C'era qualcosa che non andava per tutta la sera.
Come se l'isola stessa stesse aspettando qualcosa di terribile.
Il ricevimento è iniziato poco dopo il tramonto sulla terrazza panoramica in cima alla scogliera, affacciata sull'oceano. I lampadari scintillavano sopra la pista da ballo mentre le onde si infrangevano contro le rocce vulcaniche sottostanti.
I giardini ornamentali inferiori erano stati costruiti a circa due metri sotto il bordo della terrazza: belli da lontano, ma mortali in caso di caduta.
Vanessa era ubriaca prima ancora che la cena fosse finita.
Girava su se stessa sulla pista da ballo, chiedendo di essere fotografata ogni pochi minuti, trascinandosi dietro l'enorme strascico a cattedrale del suo abito su misura, come una regina che sventola uno stendardo.
Lily stava giocando a rincorrersi con un altro bambino vicino ai tavoli quando è successo.
Ho assistito allo svolgersi degli eventi a poco a poco.
Lily che ride.
Vanessa si gira improvvisamente per scattarsi un altro selfie.
L'abito da sposa si stendeva sul pavimento.
Un minuscolo sandalo che si impiglia nel laccio.
Poi-
RRRRRIP.
Il rumore di tessuti strappati fece calare il silenzio su tutta la sala del ricevimento.
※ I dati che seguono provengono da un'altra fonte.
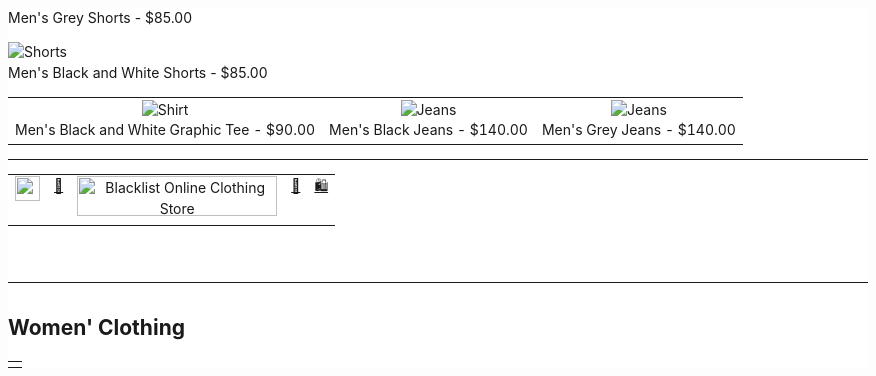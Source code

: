 Men's Grey Shorts - $85.00
</td>
<td style="text-align: center;">
<img src="img/menBLshorts.jpeg" alt="Shorts" height="184" width="150"><br>
Men's Black and White Shorts - $85.00
</td>
</tr>
</table>

<table callspacing="10" cellpadding="10">
<tr>
<td style="text-align: center;">
<img src="img/MenBLshirt.jpeg" alt="Shirt" height="184" width="150"><br>
Men's Black and White Graphic Tee - $90.00
</td>
<td style="text-align: center;">
<img src="img/menBjean.jpeg" alt="Jeans" width="150"><br>
Men's Black Jeans - $140.00
</td>
<td style="text-align: center;">
<img src="img/menGjean.jpeg" alt="Jeans" width="150"><br>
Men's Grey Jeans - $140.00
</td>
</tr>
</table>

</body>
</html>



<!DOCTYPE html>
<html>

<head>
<title> BLKLIST Women's Clothing </title>
<meta name="author" context="Jerlicia Maynard">
<meta name="description" content="Blklist Online Clothing Store">
<meta name="keywords" content="Clothing, online shopping, unisex clothing, fashion, Women's Clothing, Tops">
<meta name="copyright" content="Copyright Me. All Rights Reserved">
</head>

<body> 
<hr>
<header> 
<nav>
<table callspacing="10" cellpadding="10">
<tr>
<td><a href="menu.html"><img src="img/menu.WEBP"height="25" width="25"></a></td>
<td><a href="Search.html">🔎</a></td>
<td><a href="Project.html"><img src="img/LOGO.PNG"height="40" width="200" title="Blacklist Online Clothing Store"></a></td>
<td><a href="Login.html">👤</a></td>
<td><a href="Cart.html">🛍️</a></td>
</tr>
</table>
</nav>
</header>
<hr>
<h2>Women' Clothing</h2>
<table callspacing="10" cellpadding="10">
<tr><td style="text-align: center;">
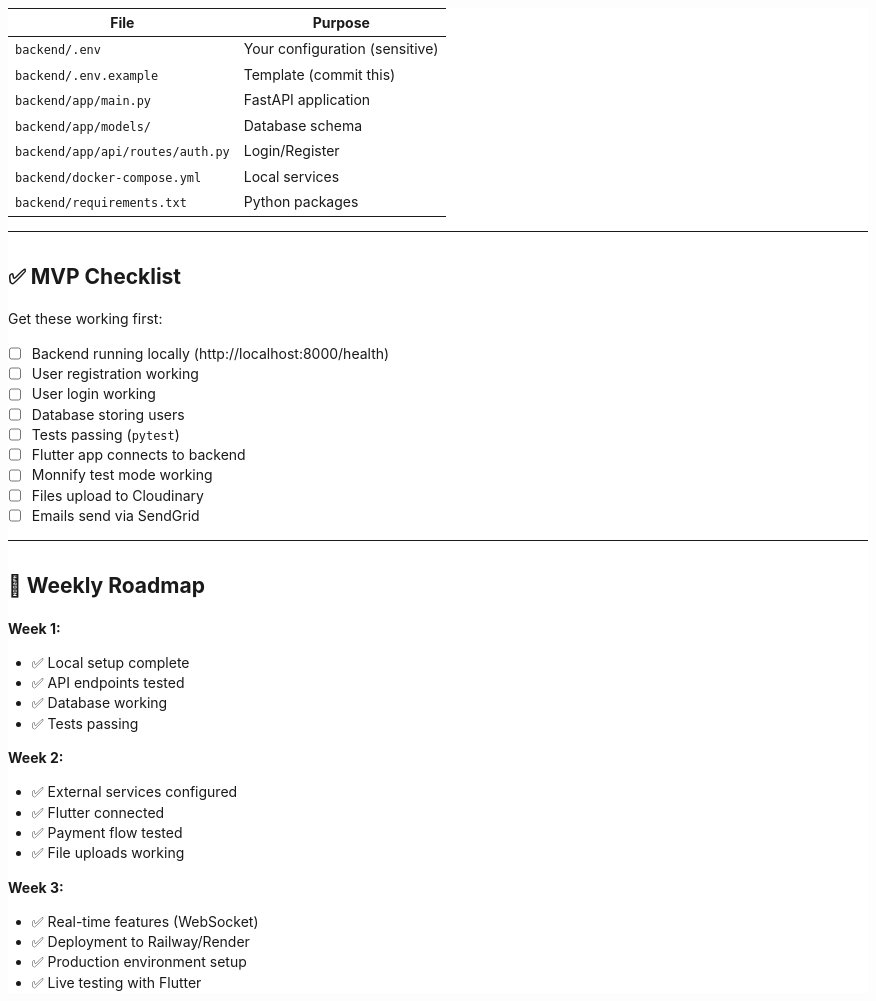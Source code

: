 | File | Purpose |
|------|---------|
| `backend/.env` | Your configuration (sensitive) |
| `backend/.env.example` | Template (commit this) |
| `backend/app/main.py` | FastAPI application |
| `backend/app/models/` | Database schema |
| `backend/app/api/routes/auth.py` | Login/Register |
| `backend/docker-compose.yml` | Local services |
| `backend/requirements.txt` | Python packages |

---

## ✅ MVP Checklist

Get these working first:

- [ ] Backend running locally (http://localhost:8000/health)
- [ ] User registration working
- [ ] User login working
- [ ] Database storing users
- [ ] Tests passing (`pytest`)
- [ ] Flutter app connects to backend
- [ ] Monnify test mode working
- [ ] Files upload to Cloudinary
- [ ] Emails send via SendGrid

---

## 🚀 Weekly Roadmap

**Week 1:**
- ✅ Local setup complete
- ✅ API endpoints tested
- ✅ Database working
- ✅ Tests passing

**Week 2:**
- ✅ External services configured
- ✅ Flutter connected
- ✅ Payment flow tested
- ✅ File uploads working

**Week 3:**
- ✅ Real-time features (WebSocket)
- ✅ Deployment to Railway/Render
- ✅ Production environment setup
- ✅ Live testing with Flutter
Il vino rosso schizzò sulla parte anteriore dell'abito bianco di Vanessa.
Tutti si immobilizzarono.
Vanessa abbassò lo sguardo sulla macchia con orrore.
Poi la sua espressione cambiò.
Non imbarazzo.
Niente shock.
Rabbia.
"Sei una stupida mocciosa!"
Gli occhi di Lily si spalancarono all'istante. "Mi dispiace! Non volevo..."
Prima che potessi raggiungerle, Vanessa la spinse con entrambe le mani.
Difficile.
Non è un riflesso.
Nessun avvertimento.
Violenza.
Lily volò all'indietro verso la ringhiera della terrazza.
E scomparve oltre il bordo.
Ho urlato.
Il suo corpicino urtò contro la barriera decorativa e la scavalcò.
Poi arrivò il suono che sentirò per il resto della mia vita.
Un raccapricciante schianto contro la pietra.
Senza pensarci, ho scavalcato la ringhiera e sono atterrato accanto al suo corpo martoriato.
Il sangue si accumulò sotto la sua testa.
Il suo braccio si è piegato in modo anomalo.
Era a malapena cosciente.
“CHIAMA IL 911!” ho urlato verso l’alto. “ORA!”
Gli ospiti abbassarono lo sguardo con orrore.
E poi mia madre si sporse dal balcone.
«Abbassa la voce», sibilò lei con rabbia. «Stai umiliando tua sorella!»
La guardai incredula.
"Mia figlia sta sanguinando!"
«Ha rovinato un vestito da cinquantamila dollari!» urlò Vanessa dall'alto.
Mio padre indicò Lily con disgusto.
«Alzati», urlò a un bambino di otto anni privo di sensi. «Smettila di fingere per attirare l'attenzione».
Ho sentito qualcosa morire dentro di me.
Non rompere.
Morire.
Ho implorato Ethan di chiamare l'équipe medica dell'isola.
Guardò Vanessa.
Poi a mio padre.
Poi via.
«Non rovinare il matrimonio», mormorò debolmente.
Fu in quel momento che capii qualcosa con chiarezza:
Queste persone lascerebbero soffrire mio figlio pur di proteggere un partito.
Lily gemette di dolore sotto le mie mani.
“Mamma…”
Ho appoggiato la fronte alla sua per un brevissimo istante.